AIM OF THE EXERCISE:
Word for word, reproduce the records that follow.

PROVIDED ENTRIES:

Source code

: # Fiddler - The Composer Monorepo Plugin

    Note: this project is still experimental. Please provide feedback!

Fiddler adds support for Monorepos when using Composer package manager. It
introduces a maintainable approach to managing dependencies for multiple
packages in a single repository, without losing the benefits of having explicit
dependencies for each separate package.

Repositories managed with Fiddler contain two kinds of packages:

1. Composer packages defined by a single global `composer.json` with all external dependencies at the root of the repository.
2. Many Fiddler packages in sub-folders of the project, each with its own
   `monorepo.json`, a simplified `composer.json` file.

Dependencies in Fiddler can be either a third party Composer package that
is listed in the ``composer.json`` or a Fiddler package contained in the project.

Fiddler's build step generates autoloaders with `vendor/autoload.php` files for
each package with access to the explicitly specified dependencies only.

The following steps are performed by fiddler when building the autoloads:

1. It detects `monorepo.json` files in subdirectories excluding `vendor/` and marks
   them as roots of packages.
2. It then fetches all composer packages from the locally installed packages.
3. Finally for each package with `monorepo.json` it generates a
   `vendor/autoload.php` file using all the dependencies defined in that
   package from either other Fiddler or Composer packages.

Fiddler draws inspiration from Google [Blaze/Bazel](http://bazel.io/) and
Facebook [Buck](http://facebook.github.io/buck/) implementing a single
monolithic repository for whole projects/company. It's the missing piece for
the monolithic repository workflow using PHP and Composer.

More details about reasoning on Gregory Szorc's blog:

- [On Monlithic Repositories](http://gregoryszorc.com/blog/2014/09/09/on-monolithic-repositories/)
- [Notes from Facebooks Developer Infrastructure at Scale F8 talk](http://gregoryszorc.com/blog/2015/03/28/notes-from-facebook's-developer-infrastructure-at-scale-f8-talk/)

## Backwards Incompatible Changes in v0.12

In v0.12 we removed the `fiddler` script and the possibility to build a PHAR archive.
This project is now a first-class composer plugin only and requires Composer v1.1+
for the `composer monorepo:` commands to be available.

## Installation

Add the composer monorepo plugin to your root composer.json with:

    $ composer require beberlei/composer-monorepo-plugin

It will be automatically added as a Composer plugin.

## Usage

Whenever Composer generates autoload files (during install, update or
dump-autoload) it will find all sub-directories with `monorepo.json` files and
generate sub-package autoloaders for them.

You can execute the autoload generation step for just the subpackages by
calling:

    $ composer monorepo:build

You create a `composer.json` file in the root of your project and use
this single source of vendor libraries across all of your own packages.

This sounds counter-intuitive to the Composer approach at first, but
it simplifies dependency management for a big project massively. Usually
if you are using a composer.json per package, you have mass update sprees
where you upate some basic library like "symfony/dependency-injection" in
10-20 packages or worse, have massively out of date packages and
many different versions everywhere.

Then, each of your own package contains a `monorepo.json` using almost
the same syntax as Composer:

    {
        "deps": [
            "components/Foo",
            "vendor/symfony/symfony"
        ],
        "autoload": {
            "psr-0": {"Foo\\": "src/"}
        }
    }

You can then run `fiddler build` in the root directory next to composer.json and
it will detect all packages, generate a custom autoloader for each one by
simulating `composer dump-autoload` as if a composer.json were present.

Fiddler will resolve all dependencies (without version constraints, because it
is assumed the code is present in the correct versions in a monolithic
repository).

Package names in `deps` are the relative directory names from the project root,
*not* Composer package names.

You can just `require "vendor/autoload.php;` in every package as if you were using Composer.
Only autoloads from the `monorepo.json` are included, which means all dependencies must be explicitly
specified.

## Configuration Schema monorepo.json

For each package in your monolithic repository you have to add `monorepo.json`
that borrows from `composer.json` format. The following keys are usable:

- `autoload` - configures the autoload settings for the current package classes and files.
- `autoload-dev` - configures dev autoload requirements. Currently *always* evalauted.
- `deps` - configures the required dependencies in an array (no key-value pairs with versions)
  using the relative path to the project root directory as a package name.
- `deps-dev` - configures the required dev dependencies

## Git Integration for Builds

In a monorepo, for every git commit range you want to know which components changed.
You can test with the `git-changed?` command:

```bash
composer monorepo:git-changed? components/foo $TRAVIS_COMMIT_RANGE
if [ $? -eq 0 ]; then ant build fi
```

EXERCISE RESULT:
Source code

: # Fiddler - The Composer Monorepo Plugin

    Note: this project is still experimental. Please provide feedback!

Fiddler adds support for Monorepos when using Composer package manager. It
introduces a maintainable approach to managing dependencies for multiple
packages in a single repository, without losing the benefits of having explicit
dependencies for each separate package.

Repositories managed with Fiddler contain two kinds of packages:

1. Composer packages defined by a single global `composer.json` with all external dependencies at the root of the repository.
2. Many Fiddler packages in sub-folders of the project, each with its own
   `monorepo.json`, a simplified `composer.json` file.

Dependencies in Fiddler can be either a third party Composer package that
is listed in the ``composer.json`` or a Fiddler package contained in the project.

Fiddler's build step generates autoloaders with `vendor/autoload.php` files for
each package with access to the explicitly specified dependencies only.

The following steps are performed by fiddler when building the autoloads:

1. It detects `monorepo.json` files in subdirectories excluding `vendor/` and marks
   them as roots of packages.
2. It then fetches all composer packages from the locally installed packages.
3. Finally for each package with `monorepo.json` it generates a
   `vendor/autoload.php` file using all the dependencies defined in that
   package from either other Fiddler or Composer packages.

Fiddler draws inspiration from Google [Blaze/Bazel](http://bazel.io/) and
Facebook [Buck](http://facebook.github.io/buck/) implementing a single
monolithic repository for whole projects/company. It's the missing piece for
the monolithic repository workflow using PHP and Composer.

More details about reasoning on Gregory Szorc's blog:

- [On Monlithic Repositories](http://gregoryszorc.com/blog/2014/09/09/on-monolithic-repositories/)
- [Notes from Facebooks Developer Infrastructure at Scale F8 talk](http://gregoryszorc.com/blog/2015/03/28/notes-from-facebook's-developer-infrastructure-at-scale-f8-talk/)

## Backwards Incompatible Changes in v0.12

In v0.12 we removed the `fiddler` script and the possibility to build a PHAR archive.
This project is now a first-class composer plugin only and requires Composer v1.1+
for the `composer monorepo:` commands to be available.

## Installation

Add the composer monorepo plugin to your root composer.json with:

    $ composer require beberlei/composer-monorepo-plugin

It will be automatically added as a Composer plugin.

## Usage

Whenever Composer generates autoload files (during install, update or
dump-autoload) it will find all sub-directories with `monorepo.json` files and
generate sub-package autoloaders for them.

You can execute the autoload generation step for just the subpackages by
calling:

    $ composer monorepo:build

You create a `composer.json` file in the root of your project and use
this single source of vendor libraries across all of your own packages.

This sounds counter-intuitive to the Composer approach at first, but
it simplifies dependency management for a big project massively. Usually
if you are using a composer.json per package, you have mass update sprees
where you upate some basic library like "symfony/dependency-injection" in
10-20 packages or worse, have massively out of date packages and
many different versions everywhere.

Then, each of your own package contains a `monorepo.json` using almost
the same syntax as Composer:

    {
        "deps": [
            "components/Foo",
            "vendor/symfony/symfony"
        ],
        "autoload": {
            "psr-0": {"Foo\\": "src/"}
        }
    }

You can then run `fiddler build` in the root directory next to composer.json and
it will detect all packages, generate a custom autoloader for each one by
simulating `composer dump-autoload` as if a composer.json were present.

Fiddler will resolve all dependencies (without version constraints, because it
is assumed the code is present in the correct versions in a monolithic
repository).

Package names in `deps` are the relative directory names from the project root,
*not* Composer package names.

You can just `require "vendor/autoload.php;` in every package as if you were using Composer.
Only autoloads from the `monorepo.json` are included, which means all dependencies must be explicitly
specified.

## Configuration Schema monorepo.json

For each package in your monolithic repository you have to add `monorepo.json`
that borrows from `composer.json` format. The following keys are usable:

- `autoload` - configures the autoload settings for the current package classes and files.
- `autoload-dev` - configures dev autoload requirements. Currently *always* evalauted.
- `deps` - configures the required dependencies in an array (no key-value pairs with versions)
  using the relative path to the project root directory as a package name.
- `deps-dev` - configures the required dev dependencies

## Git Integration for Builds

In a monorepo, for every git commit range you want to know which components changed.
You can test with the `git-changed?` command:

```bash
composer monorepo:git-changed? components/foo $TRAVIS_COMMIT_RANGE
if [ $? -eq 0 ]; then ant build fi
```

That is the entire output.